DATA SUPPLIED.
■ ■ ■
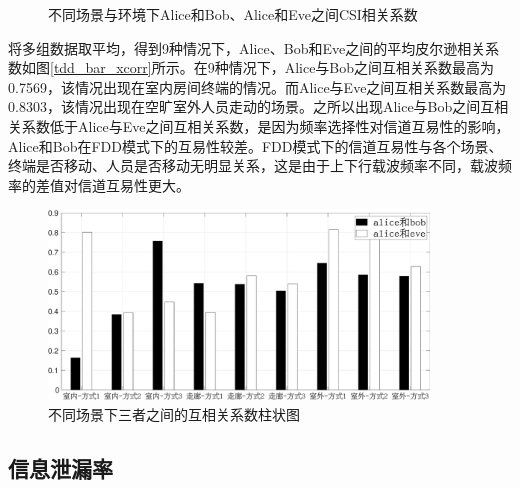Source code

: \documentclass[master]{seuthesis} %
\begin{document}
\begin{Main}
\begin{figure}
{    }
    \caption{不同场景与环境下Alice和Bob、Alice和Eve之间CSI相关系数}{} %
    \label{fdd_csi_xcorr}
\end{figure}

将多组数据取平均，得到9种情况下，Alice、Bob和Eve之间的平均皮尔逊相关系数如图\ref{tdd_bar_xcorr}所示。在9种情况下，Alice与Bob之间互相关系数最高为0.7569，该情况出现在室内房间终端的情况。而Alice与Eve之间互相关系数最高为0.8303，该情况出现在空旷室外人员走动的场景。之所以出现Alice与Bob之间互相关系数低于Alice与Eve之间互相关系数，是因为频率选择性对信道互易性的影响，Alice和Bob在FDD模式下的互易性较差。FDD模式下的信道互易性与各个场景、终端是否移动、人员是否移动无明显关系，这是由于上下行载波频率不同，载波频率的差值对信道互易性更大。

\begin{figure}[htbp!]
    \centering \includegraphics[width=0.9\textwidth]{images/fdd-xcorr/bar2.eps}
    \caption{不同场景下三者之间的互相关系数柱状图}
    \label{fdd_bar_xcorr}
\end{figure}

\subsection{信息泄漏率}


\end{Main}
\end{document}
■ ■ ■
ABOUT THIS TASK.
What lines above hold the word "figure"? List them all.

REPLY.
\begin{figure}
\end{figure}
\begin{figure}[htbp!]
\end{figure}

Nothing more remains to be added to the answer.